Iowa State biologist:  human menopause unique among primates

AMES, Iowa – A new study from an Iowa State University biologist shows that menopause in mid-life is a uniquely human phenomenon among primates.
 
The study, published in the Proceedings of the National Academy of Sciences, found that female representatives of other primate species remain fertile throughout their lifespan, while human women typically experience declining fertility and reproductive cessation during their 40s or 50s.   
 
“We found that humans are doing something unique,” said Anne Bronikowski, an associate professor of ecology, evolution and organismal biology and the senior author of the study. “It’s still an open question as to why that is.”
 
The researchers compared long-term birth rates and death rates from seven different wild primate species with the !Kung, a population of hunter-gatherer humans in southern Africa who were selected for the study because of their limited access to modern birth control and medicine. For each species, they estimated the pace of reproductive decline as well as the pace of decline in overall health. The researchers found that for nonhuman primates, reproductive decline and overall health decline occur at the same rate. But reproductive decline occurs much faster for !Kung women. This means that nonhuman primates are able to reproduce much later into their lives than women.
 
Female baboons, for example, have a lifespan of 25 years and remain fertile for virtually their entire adult lives.
 
The study was the first to compare humans with multiple primate species living in the wild. The nonhuman primate data came from observations of monkeys, baboons, chimpanzees, gorillas and lemurs.
 
Bronikowski said the debate over why women go through menopause, a question that has been studied for decades, remains unanswered.
 
“We know a lot about menopause on the physiological level, but we’re not sure how it came to be evolutionarily,” she said. “From a strictly evolutionary perspective, you shouldn’t have a trait that shuts down reproduction well before the end of life.”
 
One suggested explanation is that mammalian eggs come with a shelf life that hasn’t kept pace with human life expectancy. According to this line of thinking, women are living longer, but their reproductive system hasn’t adapted to the change.
 
Another idea is that menopause is an adaptation in humans that allows women to help look after grandchildren during their non-reproductive years. Proponents of this idea argue that humans gain an evolutionary edge with grandmothers helping to raise the next generation.
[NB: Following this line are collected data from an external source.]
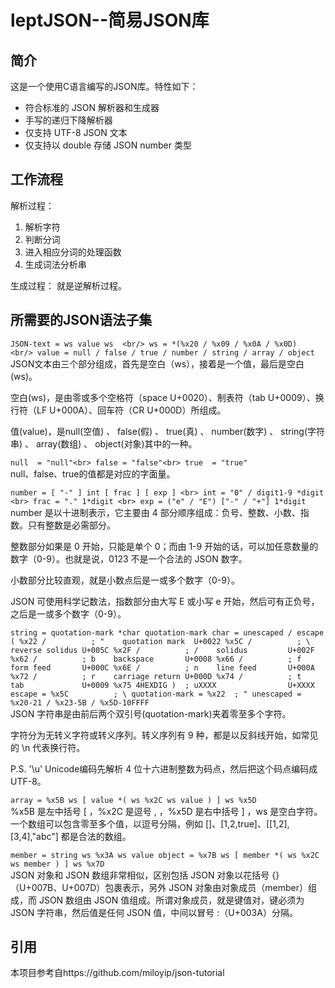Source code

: leptJSON--简易JSON库
===

简介
-----
这是一个使用C语言编写的JSON库。特性如下：

 - 符合标准的 JSON 解析器和生成器
 - 手写的递归下降解析器
 - 仅支持 UTF-8 JSON 文本
 - 仅支持以 double 存储 JSON number 类型

工作流程
-----
解析过程：

 1. 解析字符
 2. 判断分词
 3. 进入相应分词的处理函数
 4. 生成词法分析串

生成过程：
 就是逆解析过程。

所需要的JSON语法子集
-----
`JSON-text = ws value ws  <br/>
ws = *(%x20 / %x09 / %x0A / %x0D)  <br/>
value = null / false / true / number / string / array / object `<br>
JSON文本由三个部分组成，首先是空白（ws），接着是一个值，最后是空白(ws)。

空白(ws)，是由零或多个空格符（space U+0020）、制表符（tab U+0009）、换行符（LF U+000A）、回车符（CR U+000D）所组成。

值(value)，是null(空值) 、 false(假) 、 true(真) 、 number(数字) 、 string(字符串) 、 array(数组) 、 object(对象)其中的一种。

`null  = "null"<br>
false = "false"<br>
true  = "true" `<br>
null、false、true的值都是对应的字面量。

`number = [ "-" ] int [ frac ] [ exp ] <br>
int = "0" / digit1-9 *digit <br>
frac = "." 1*digit <br>
exp = ("e" / "E") ["-" / "+"] 1*digit`<br>
number 是以十进制表示，它主要由 4 部分顺序组成：负号、整数、小数、指数。只有整数是必需部分。

整数部分如果是 0 开始，只能是单个 0；而由 1-9 开始的话，可以加任意数量的数字（0-9）。也就是说，0123 不是一个合法的 JSON 数字。

小数部分比较直观，就是小数点后是一或多个数字（0-9）。

JSON 可使用科学记数法，指数部分由大写 E 或小写 e 开始，然后可有正负号，之后是一或多个数字（0-9）。

`string = quotation-mark *char quotation-mark
char = unescaped /
   escape (
       %x22 /          ; "    quotation mark  U+0022
       %x5C /          ; \    reverse solidus U+005C
       %x2F /          ; /    solidus         U+002F
       %x62 /          ; b    backspace       U+0008
       %x66 /          ; f    form feed       U+000C
       %x6E /          ; n    line feed       U+000A
       %x72 /          ; r    carriage return U+000D
       %x74 /          ; t    tab             U+0009
       %x75 4HEXDIG )  ; uXXXX                U+XXXX
escape = %x5C          ; \
quotation-mark = %x22  ; "
unescaped = %x20-21 / %x23-5B / %x5D-10FFFF`<br>
JSON 字符串是由前后两个双引号(quotation-mark)夹着零至多个字符。

字符分为无转义字符或转义序列。转义序列有 9 种，都是以反斜线开始，如常见的 \n 代表换行符。

P.S.   '\u' Unicode编码先解析 4 位十六进制整数为码点，然后把这个码点编码成 UTF-8。


`array = %x5B ws [ value *( ws %x2C ws value ) ] ws %x5D`<br>
%x5B 是左中括号 [ ，%x2C 是逗号 , ，%x5D 是右中括号 ] ，ws 是空白字符。一个数组可以包含零至多个值，以逗号分隔，例如 []、[1,2,true]、[[1,2],[3,4],"abc"] 都是合法的数组。

`member = string ws %x3A ws value
object = %x7B ws [ member *( ws %x2C ws member ) ] ws %x7D`<br>
JSON 对象和 JSON 数组非常相似，区别包括 JSON 对象以花括号 {}（U+007B、U+007D）包裹表示，另外 JSON 对象由对象成员（member）组成，而 JSON 数组由 JSON 值组成。所谓对象成员，就是键值对，键必须为 JSON 字符串，然后值是任何 JSON 值，中间以冒号 :（U+003A）分隔。

引用
-----
本项目参考自https://github.com/miloyip/json-tutorial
Disentangling the cause and the consequences of the evolution of menopause is particularly tricky in current human populations where post-menopausal women are a standard demographic in the population, Bronikowski said. Testing how the presence of a living grandparent affects grandchild survival in non-human primates would be the next step in understanding why menopause has evolved in humans – and why not in other primates, she said.
 
Bronikowski was part of a 10-member team of researchers composed primarily of primatologists who collected the birthrate and death rate data. Bronikowski was part of the team that analyzed the data and synthesized the results.